Classically, to achieve a visual servoing task, a set of visual features $\mathbf{s}$ has to be selected from visual measurements $\mathbf{m}$ extracted from the image. A control law is then designed so that these visual features reach a desired value ${\mathbf{s}}^{*}$ related to the desired state of the system. The control principle is thus to regulate to zero the error vector $\mathbf{e}=\mathbf{s}-{\mathbf{s}}^{*}$. To build the control law, the knowledge of the so-called *interaction matrix* ${\mathbf{L}}_{\mathbf{s}}$ is usually required. This matrix links the time variation of $\mathbf{s}$ to the camera instantaneous velocity $\mathbf{v}$

$\dot{\mathbf{s}}={\mathbf{L}}_{\mathbf{s}}\phantom{\rule{0.166667em}{0ex}}\mathbf{v}+\frac{\partial \mathbf{s}}{\partial t}$ | (1) |

where the term $\frac{\partial \mathbf{s}}{\partial t}$ describes the non-stationary behavior of $\mathbf{s}$. Typically, if we try to ensure an exponential decoupled decrease of the error signal and if we consider the camera velocity as the input of the robot controller, the control law writes as follow

$\mathbf{v}=-\lambda {\widehat{{\mathbf{L}}_{\mathbf{s}}}}^{+}\mathbf{e}-{\widehat{{\mathbf{L}}_{\mathbf{s}}}}^{+}\widehat{\frac{\partial \mathbf{e}}{\partial t}}$ | (2) |

with $\lambda $ a proportional gain that has to be tuned to minimize the time-to-convergence, ${\widehat{{\mathbf{L}}_{\mathbf{s}}}}^{+}$ the pseudo-inverse of a model or an approximation of ${\mathbf{L}}_{\mathbf{s}}$ and $\widehat{\frac{\partial \mathbf{e}}{\partial t}}$ an estimation of $\frac{\partial \mathbf{e}}{\partial t}$.

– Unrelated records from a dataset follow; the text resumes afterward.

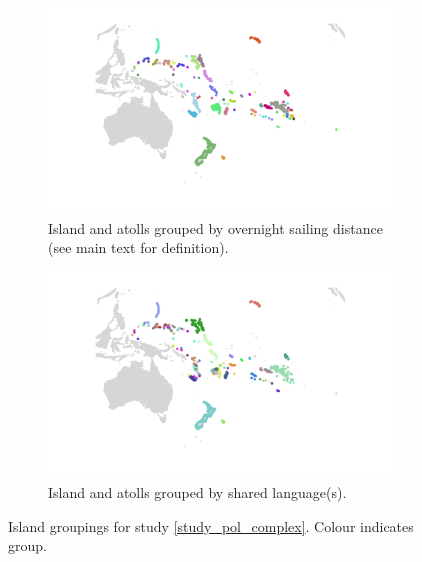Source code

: \documentclass[a4paper,10pt]{article} %
\begin{document}

\begin{figure}[ht]
\centering
    \begin{subfigure}{\textwidth}
    \includegraphics[width=\textwidth]{illustrations/plots_from_R/polygon_marck_group_map.png}
     \caption{Island and atolls grouped by overnight sailing distance (see main text for definition).}
\label{marck_group_map}
    \end{subfigure}

    \begin{subfigure}{\textwidth}
\includegraphics[width=\textwidth]{illustrations/plots_from_R/polygon_medium_group_map.png}
\caption{Island and atolls grouped by shared language(s).}
\label{medium_group_map}
    \end{subfigure}
\caption{{Island groupings for study \ref{study_pol_complex}. Colour indicates group.}}
    \label{fig:island_groups}
    \end{figure}
    
\end{document}

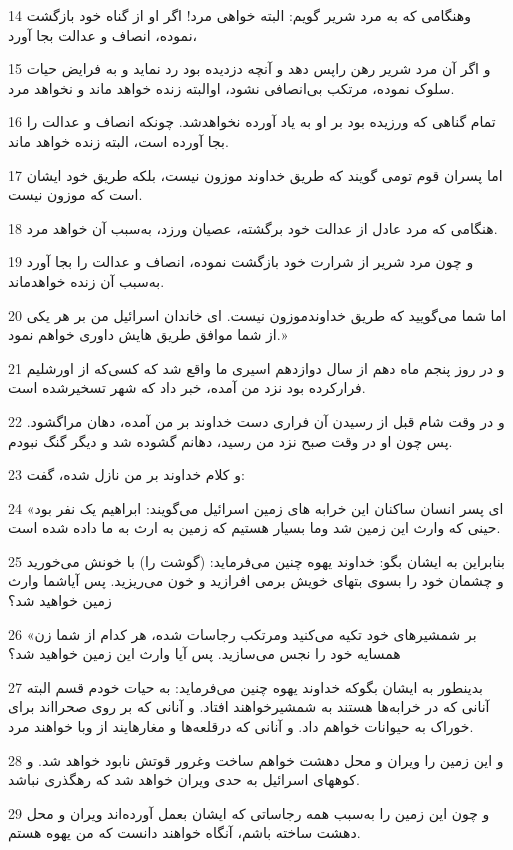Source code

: \par 14 وهنگامی که به مرد شریر گویم: البته خواهی مرد! اگر او از گناه خود بازگشت نموده، انصاف و عدالت بجا آورد،
\par 15 و اگر آن مرد شریر رهن راپس دهد و آنچه دزدیده بود رد نماید و به فرایض حیات سلوک نموده، مرتکب بی‌انصافی نشود، اوالبته زنده خواهد ماند و نخواهد مرد.
\par 16 تمام گناهی که ورزیده بود بر او به یاد آورده نخواهدشد. چونکه انصاف و عدالت را بجا آورده است، البته زنده خواهد ماند.
\par 17 اما پسران قوم تومی گویند که طریق خداوند موزون نیست، بلکه طریق خود ایشان است که موزون نیست.
\par 18 هنگامی که مرد عادل از عدالت خود برگشته، عصیان ورزد، به‌سبب آن خواهد مرد.
\par 19 و چون مرد شریر از شرارت خود بازگشت نموده، انصاف و عدالت را بجا آورد به‌سبب آن زنده خواهدماند.
\par 20 اما شما می‌گویید که طریق خداوندموزون نیست. ای خاندان اسرائیل من بر هر یکی از شما موافق طریق هایش داوری خواهم نمود.»
\par 21 و در روز پنجم ماه دهم از سال دوازدهم اسیری ما واقع شد که کسی‌که از اورشلیم فرارکرده بود نزد من آمده، خبر داد که شهر تسخیرشده است.
\par 22 و در وقت شام قبل از رسیدن آن فراری دست خداوند بر من آمده، دهان مراگشود. پس چون او در وقت صبح نزد من رسید، دهانم گشوده شد و دیگر گنگ نبودم.
\par 23 و کلام خداوند بر من نازل شده، گفت:
\par 24 «ای پسر انسان ساکنان این خرابه های زمین اسرائیل می‌گویند: ابراهیم یک نفر بود حینی که وارث این زمین شد وما بسیار هستیم که زمین به ارث به ما داده شده است.
\par 25 بنابراین به ایشان بگو: خداوند یهوه چنین می‌فرماید: (گوشت را) با خونش می‌خورید و چشمان خود را بسوی بتهای خویش برمی افرازید و خون می‌ریزید. پس آیاشما وارث زمین خواهید شد؟
\par 26 «بر شمشیرهای خود تکیه می‌کنید ومرتکب رجاسات شده، هر کدام از شما زن همسایه خود را نجس می‌سازید. پس آیا وارث این زمین خواهید شد؟
\par 27 بدینطور به ایشان بگوکه خداوند یهوه چنین می‌فرماید: به حیات خودم قسم البته آنانی که در خرابه‌ها هستند به شمشیرخواهند افتاد. و آنانی که بر روی صحرااند برای خوراک به حیوانات خواهم داد. و آنانی که درقلعه‌ها و مغارهایند از وبا خواهند مرد.
\par 28 و این زمین را ویران و محل دهشت خواهم ساخت وغرور قوتش نابود خواهد شد. و کوههای اسرائیل به حدی ویران خواهد شد که رهگذری نباشد.
\par 29 و چون این زمین را به‌سبب همه رجاساتی که ایشان بعمل آورده‌اند ویران و محل دهشت ساخته باشم، آنگاه خواهند دانست که من یهوه هستم.
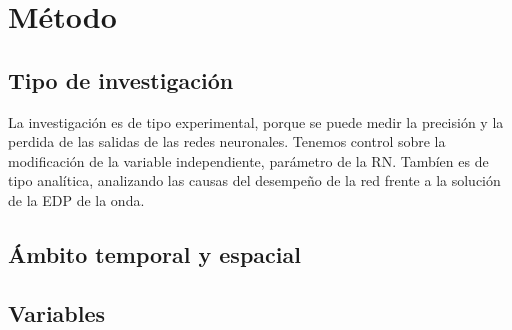 \chapter{Método}
\thispagestyle{empty}

\section{Tipo de investigación}


La investigación es de tipo experimental, porque se puede medir la precisión y la perdida de las salidas de las redes neuronales. Tenemos control sobre la modificación de la variable independiente, parámetro de la RN. Tambíen es de tipo analítica, analizando las causas  del desempeño de la red frente a la solución de la EDP de la onda.



\section{Ámbito temporal y espacial}


\section{Variables}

The behavior of the closed-loop system is then obtained, from (2 ), by expressing the time variation of the error $\mathbf{e}$

$\dot{\mathbf{e}}=-\lambda {\mathbf{L}}_{\mathbf{s}}{\widehat{{\mathbf{L}}_{\mathbf{s}}}}^{+}\mathbf{e}-{\mathbf{L}}_{\mathbf{s}}{\widehat{{\mathbf{L}}_{\mathbf{e}}}}^{+}\widehat{\frac{\partial \mathbf{e}}{\partial t}}+\frac{\partial \mathbf{e}}{\partial t}.$ | (3) |

As can be seen, visual servoing explicitly relies on the choice of the visual features $\mathbf{s}$ and then on the related interaction matrix; that is the key point of this approach. Indeed, this choice must be performed very carefully. Especially, an isomorphism between the camera pose and the visual features is required to ensure that the convergence of the control law will lead to the desired state of the system. An optimal choice would result in finding visual features leading to a diagonal and constant interaction matrix and, consequently, to a linear decoupled system for which the control problem is well known. Thereafter, the isomorphism as well as the global stability would be guaranteed. In addition, since the interaction matrix would present no more nonlinearities, a suitable robot trajectory would be ensured.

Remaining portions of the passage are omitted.